Start of Source material

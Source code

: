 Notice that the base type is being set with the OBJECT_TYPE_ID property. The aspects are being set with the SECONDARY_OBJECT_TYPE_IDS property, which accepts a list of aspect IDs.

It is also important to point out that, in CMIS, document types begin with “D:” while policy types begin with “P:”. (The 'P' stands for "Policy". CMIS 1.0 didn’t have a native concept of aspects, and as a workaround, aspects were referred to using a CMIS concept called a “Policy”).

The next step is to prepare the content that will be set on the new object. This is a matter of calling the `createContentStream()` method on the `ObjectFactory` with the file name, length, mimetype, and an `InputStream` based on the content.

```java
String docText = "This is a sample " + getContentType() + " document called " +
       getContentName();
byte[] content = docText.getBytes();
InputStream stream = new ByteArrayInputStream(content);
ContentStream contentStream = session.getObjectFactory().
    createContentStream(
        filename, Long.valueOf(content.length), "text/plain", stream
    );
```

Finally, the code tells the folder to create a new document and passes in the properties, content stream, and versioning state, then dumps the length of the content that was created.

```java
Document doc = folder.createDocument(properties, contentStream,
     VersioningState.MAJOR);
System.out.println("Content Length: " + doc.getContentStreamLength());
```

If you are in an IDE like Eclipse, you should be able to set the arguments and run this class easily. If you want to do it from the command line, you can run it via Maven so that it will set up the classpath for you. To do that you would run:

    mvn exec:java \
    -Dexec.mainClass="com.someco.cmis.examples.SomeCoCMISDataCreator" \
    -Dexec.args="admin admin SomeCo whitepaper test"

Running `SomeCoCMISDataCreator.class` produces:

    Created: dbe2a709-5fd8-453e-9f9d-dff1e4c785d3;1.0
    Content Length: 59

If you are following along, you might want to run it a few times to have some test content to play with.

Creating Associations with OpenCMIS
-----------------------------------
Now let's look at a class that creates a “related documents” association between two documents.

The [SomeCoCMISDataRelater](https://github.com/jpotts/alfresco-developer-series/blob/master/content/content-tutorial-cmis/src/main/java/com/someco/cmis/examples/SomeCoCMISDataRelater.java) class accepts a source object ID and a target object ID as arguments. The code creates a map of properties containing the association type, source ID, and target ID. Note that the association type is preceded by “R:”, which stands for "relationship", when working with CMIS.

End of Source material

• [Task statement]
Repeat each record word for word. Do not leave any out.

• [Written solution]
Source code

: Notice that the base type is being set with the OBJECT_TYPE_ID property. The aspects are being set with the SECONDARY_OBJECT_TYPE_IDS property, which accepts a list of aspect IDs.

It is also important to point out that, in CMIS, document types begin with “D:” while policy types begin with “P:”. (The 'P' stands for "Policy". CMIS 1.0 didn’t have a native concept of aspects, and as a workaround, aspects were referred to using a CMIS concept called a “Policy”).

The next step is to prepare the content that will be set on the new object. This is a matter of calling the `createContentStream()` method on the `ObjectFactory` with the file name, length, mimetype, and an `InputStream` based on the content.

```java
String docText = "This is a sample " + getContentType() + " document called " +
       getContentName();
byte[] content = docText.getBytes();
InputStream stream = new ByteArrayInputStream(content);
ContentStream contentStream = session.getObjectFactory().
    createContentStream(
        filename, Long.valueOf(content.length), "text/plain", stream
    );
```

Finally, the code tells the folder to create a new document and passes in the properties, content stream, and versioning state, then dumps the length of the content that was created.

```java
Document doc = folder.createDocument(properties, contentStream,
     VersioningState.MAJOR);
System.out.println("Content Length: " + doc.getContentStreamLength());
```

If you are in an IDE like Eclipse, you should be able to set the arguments and run this class easily. If you want to do it from the command line, you can run it via Maven so that it will set up the classpath for you. To do that you would run:

    mvn exec:java \
    -Dexec.mainClass="com.someco.cmis.examples.SomeCoCMISDataCreator" \
    -Dexec.args="admin admin SomeCo whitepaper test"

Running `SomeCoCMISDataCreator.class` produces:

    Created: dbe2a709-5fd8-453e-9f9d-dff1e4c785d3;1.0
    Content Length: 59

If you are following along, you might want to run it a few times to have some test content to play with.

Creating Associations with OpenCMIS
-----------------------------------
Now let's look at a class that creates a “related documents” association between two documents.

The [SomeCoCMISDataRelater](https://github.com/jpotts/alfresco-developer-series/blob/master/content/content-tutorial-cmis/src/main/java/com/someco/cmis/examples/SomeCoCMISDataRelater.java) class accepts a source object ID and a target object ID as arguments. The code creates a map of properties containing the association type, source ID, and target ID. Note that the association type is preceded by “R:”, which stands for "relationship", when working with CMIS.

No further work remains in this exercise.